Compulsion de l’attouchement symétrique du corps

Un grand nombre de névrosés, mais aussi beaucoup d’individus par ailleurs normaux, souffrent d’une curieuse compulsion superstitieuse. Lorsqu’ils sont amenés à toucher une certaine partie de leur corps, par hasard ou intentionnellement, ils se sentent contraints de toucher aussi la partie symétrique correspondante. Par exemple, s’ils ont touché leur oreille droite avec leur main droite, ils éprouvent aussitôt le besoin de toucher exactement de la même manière leur oreille gauche avec leur main gauche.
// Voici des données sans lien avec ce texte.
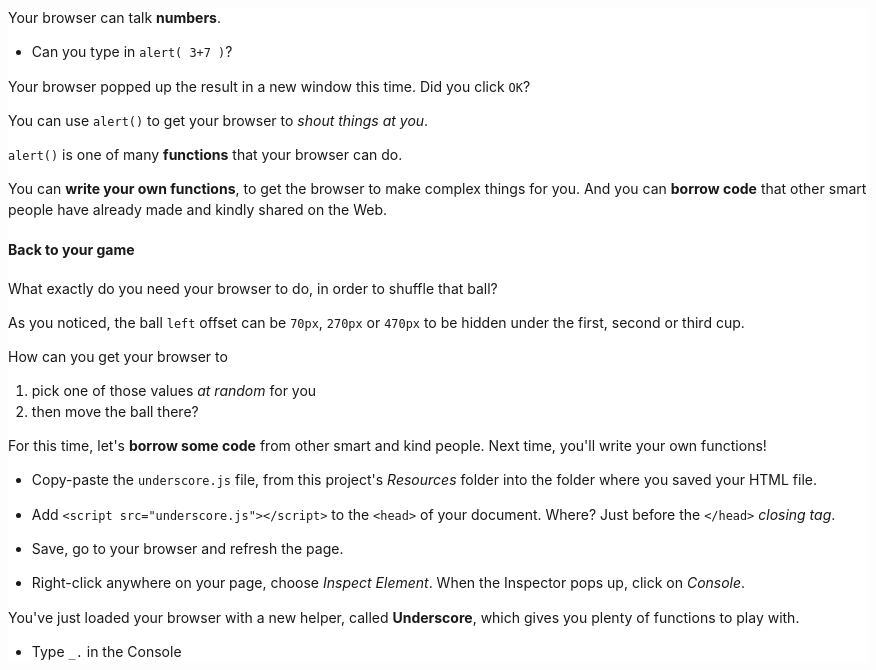 Your browser can talk **numbers**.

* Can you type in `alert( 3+7 )`?

Your browser popped up the result in a new window this time. Did you click `OK`?

You can use `alert()` to get your browser to *shout things at you*. 

`alert()` is one of many **functions** that your browser can do.

You can **write your own functions**, to get the browser to make complex things for you. And you can **borrow code** that other smart people have already made and kindly shared on the Web.

#### Back to your game 

What exactly do you need your browser to do, in order to shuffle that ball?

As you noticed, the ball `left` offset can be `70px`, `270px` or `470px` to be hidden under the first, second or third cup. 

How can you get your browser to 

1. pick one of those values *at random* for you
2. then move the ball there? 

For this time, let's **borrow some code** from other smart and kind people. Next time, you'll write your own functions!

* Copy-paste the `underscore.js` file, from this project's *Resources* folder into the folder where you saved your HTML file.

* Add `<script src="underscore.js"></script>` to the `<head>` of your document. Where? Just before the `</head>` *closing tag*.

* Save, go to your browser and refresh the page.

* Right-click anywhere on your page, choose *Inspect Element*. When the Inspector pops up, click on *Console*.

You've just loaded your browser with a new helper, called **Underscore**, which gives you plenty of functions to play with.

* Type `_.` in the Console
S’ils omettent de le faire, ils sont pris d’angoisse, comme c’est généralement le cas lorsqu’une manifestation obsessionnelle est contrecarrée.
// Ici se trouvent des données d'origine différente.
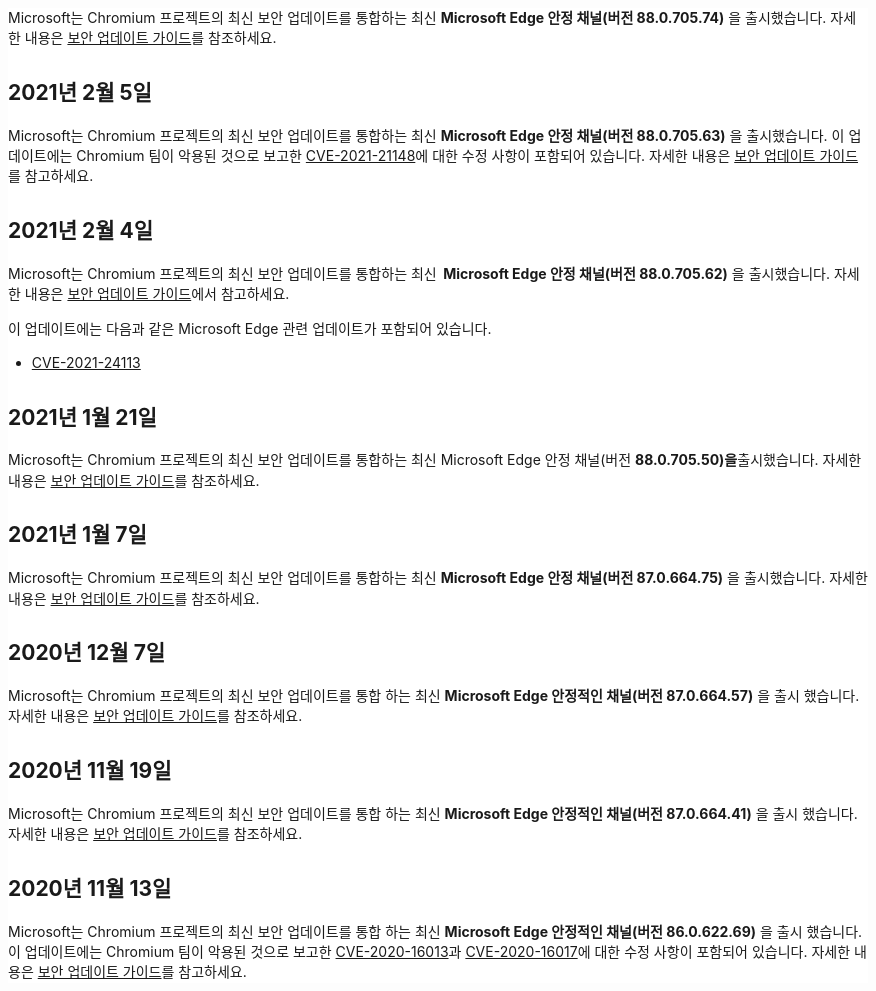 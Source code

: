 Microsoft는 Chromium 프로젝트의 최신 보안 업데이트를 통합하는 최신 **Microsoft Edge 안정 채널(버전 88.0.705.74)** 을 출시했습니다. 자세한 내용은 [보안 업데이트 가이드](https://msrc.microsoft.com/update-guide)를 참조하세요.

## <a name="february-5-2021"></a>2021년 2월 5일

Microsoft는 Chromium 프로젝트의 최신 보안 업데이트를 통합하는 최신 **Microsoft Edge 안정 채널(버전 88.0.705.63)** 을 출시했습니다. 이 업데이트에는 Chromium 팀이 악용된 것으로 보고한 [CVE-2021-21148](https://msrc.microsoft.com/update-guide/vulnerability/CVE-2021-21148)에 대한 수정 사항이 포함되어 있습니다. 자세한 내용은 [보안 업데이트 가이드](https://msrc.microsoft.com/update-guide)를 참고하세요.

## <a name="february-4-2021"></a>2021년 2월 4일

Microsoft는 Chromium 프로젝트의 최신 보안 업데이트를 통합하는 최신  **Microsoft Edge 안정 채널(버전 88.0.705.62)** 을 출시했습니다. 자세한 내용은 [보안 업데이트 가이드](https://msrc.microsoft.com/update-guide)에서 참고하세요.

이 업데이트에는 다음과 같은 Microsoft Edge 관련 업데이트가 포함되어 있습니다.

- [CVE-2021-24113](https://msrc.microsoft.com/update-guide/vulnerability/CVE-2021-24113)

## <a name="january-21-2021"></a>2021년 1월 21일

Microsoft는 Chromium 프로젝트의 최신 보안 업데이트를 통합하는 최신 Microsoft Edge 안정 채널(버전 **88.0.705.50)을**출시했습니다. 자세한 내용은 [보안 업데이트 가이드](https://portal.msrc.microsoft.com/en-us/security-guidance/advisory/ADV200002)를 참조하세요.

## <a name="january-7-2021"></a>2021년 1월 7일

Microsoft는 Chromium 프로젝트의 최신 보안 업데이트를 통합하는 최신 **Microsoft Edge 안정 채널(버전 87.0.664.75)** 을 출시했습니다. 자세한 내용은 [보안 업데이트 가이드](https://portal.msrc.microsoft.com/en-us/security-guidance/advisory/ADV200002)를 참조하세요.

## <a name="december-7-2020"></a>2020년 12월 7일

Microsoft는 Chromium 프로젝트의 최신 보안 업데이트를 통합 하는 최신 **Microsoft Edge 안정적인 채널(버전 87.0.664.57)** 을 출시 했습니다. 자세한 내용은 [보안 업데이트 가이드](https://portal.msrc.microsoft.com/en-us/security-guidance/advisory/ADV200002)를 참조하세요.

## <a name="november-19-2020"></a>2020년 11월 19일

Microsoft는 Chromium 프로젝트의 최신 보안 업데이트를 통합 하는 최신 **Microsoft Edge 안정적인 채널(버전 87.0.664.41)** 을 출시 했습니다. 자세한 내용은 [보안 업데이트 가이드](https://portal.msrc.microsoft.com/en-us/security-guidance/advisory/ADV200002)를 참조하세요.

## <a name="november-13-2020"></a>2020년 11월 13일

Microsoft는 Chromium 프로젝트의 최신 보안 업데이트를 통합 하는 최신 **Microsoft Edge 안정적인 채널(버전 86.0.622.69)** 을 출시 했습니다. 이 업데이트에는 Chromium 팀이 악용된 것으로 보고한 [CVE-2020-16013](https://cve.mitre.org/cgi-bin/cvename.cgi?name=CVE-2020-16013)과 [CVE-2020-16017](https://cve.mitre.org/cgi-bin/cvename.cgi?name=CVE-2020-16017)에 대한 수정 사항이 포함되어 있습니다. 자세한 내용은 [보안 업데이트 가이드](https://portal.msrc.microsoft.com/en-us/security-guidance/advisory/ADV200002)를 참고하세요.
J’ai eu l’occasion d’analyser une jeune fille qui, à côté d’autres manifestations névrotiques, présentait aussi cette particularité (mais qu’elle n’éprouvait pas subjectivement comme un trouble). Une question directe portant sur l’origine du symptôme n’aboutit, comme d’habitude, à aucune explication. La première association conduisit à des scènes de l’enfance. Une gouvernante sévère qu’elle craignait beaucoup veillait attentivement à ce que les enfants, en faisant leur toilette, n’oublient pas de laver correctement leurs deux oreilles, leurs deux mains, etc... et ne se contentent pas de se laver une moitié seulement du corps. Ce renseignement pourrait nous inciter à considérer la « compulsion d’attouchement symétrique » tout simplement comme un « automatisme de commande post-hypnotique », qui peut persister pendant des années après l’ordre reçu.
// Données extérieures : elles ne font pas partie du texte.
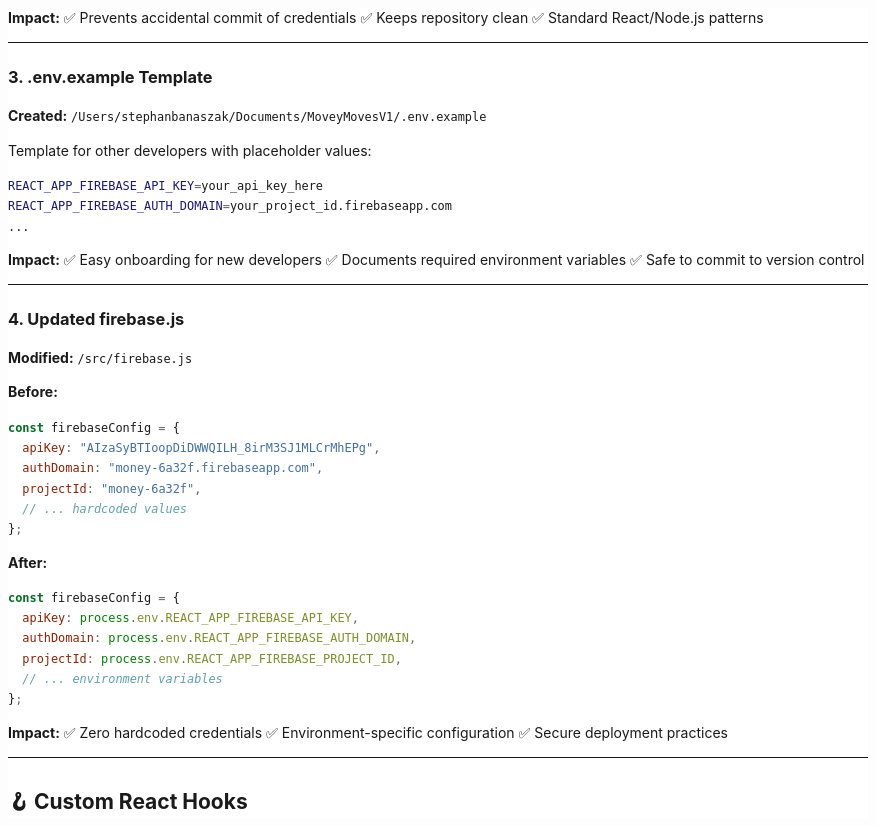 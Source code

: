 **Impact:**
✅ Prevents accidental commit of credentials
✅ Keeps repository clean
✅ Standard React/Node.js patterns

---

### 3. .env.example Template
**Created:** `/Users/stephanbanaszak/Documents/MoveyMovesV1/.env.example`

Template for other developers with placeholder values:
```bash
REACT_APP_FIREBASE_API_KEY=your_api_key_here
REACT_APP_FIREBASE_AUTH_DOMAIN=your_project_id.firebaseapp.com
...
```

**Impact:**
✅ Easy onboarding for new developers
✅ Documents required environment variables
✅ Safe to commit to version control

---

### 4. Updated firebase.js
**Modified:** `/src/firebase.js`

**Before:**
```javascript
const firebaseConfig = {
  apiKey: "AIzaSyBTIoopDiDWWQILH_8irM3SJ1MLCrMhEPg",
  authDomain: "money-6a32f.firebaseapp.com",
  projectId: "money-6a32f",
  // ... hardcoded values
};
```

**After:**
```javascript
const firebaseConfig = {
  apiKey: process.env.REACT_APP_FIREBASE_API_KEY,
  authDomain: process.env.REACT_APP_FIREBASE_AUTH_DOMAIN,
  projectId: process.env.REACT_APP_FIREBASE_PROJECT_ID,
  // ... environment variables
};
```

**Impact:**
✅ Zero hardcoded credentials
✅ Environment-specific configuration
✅ Secure deployment practices

---

## 🪝 Custom React Hooks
Comme toujours, il a fallu sacrifier, au cours de l’analyse, cette explication simple au profit d’une autre, plus compliquée. Car la même gouvernante, qui insistait tant pour que le corps fût bien lavé et frotté, obligeait les enfants à faire exception pour une seule partie du corps, les organes génitaux, qu’il était absolument interdit aux enfants de laver ou même de toucher. Pourtant c’était précisément la partie du corps dont la toilette n’était pas une corvée mais un plaisir.

J’en vins finalement à former l’hypothèse que la compulsion de lavage exagéré et d’attouchement symétrique du corps signifiait en réalité un défi, camouflé ici en zèle et en obéissance. La compulsion d’attouchement symétrique du corps serait la surcompensation d’un doute : ne serait-il pas préférable de toucher une certaine partie du corps située sur la ligne médiane.

La sœur aînée de la patiente, qui est exempte par ailleurs de toute névrose, partage toutefois avec elle ce symptôme de « compulsion d’attouchement symétrique du corps ».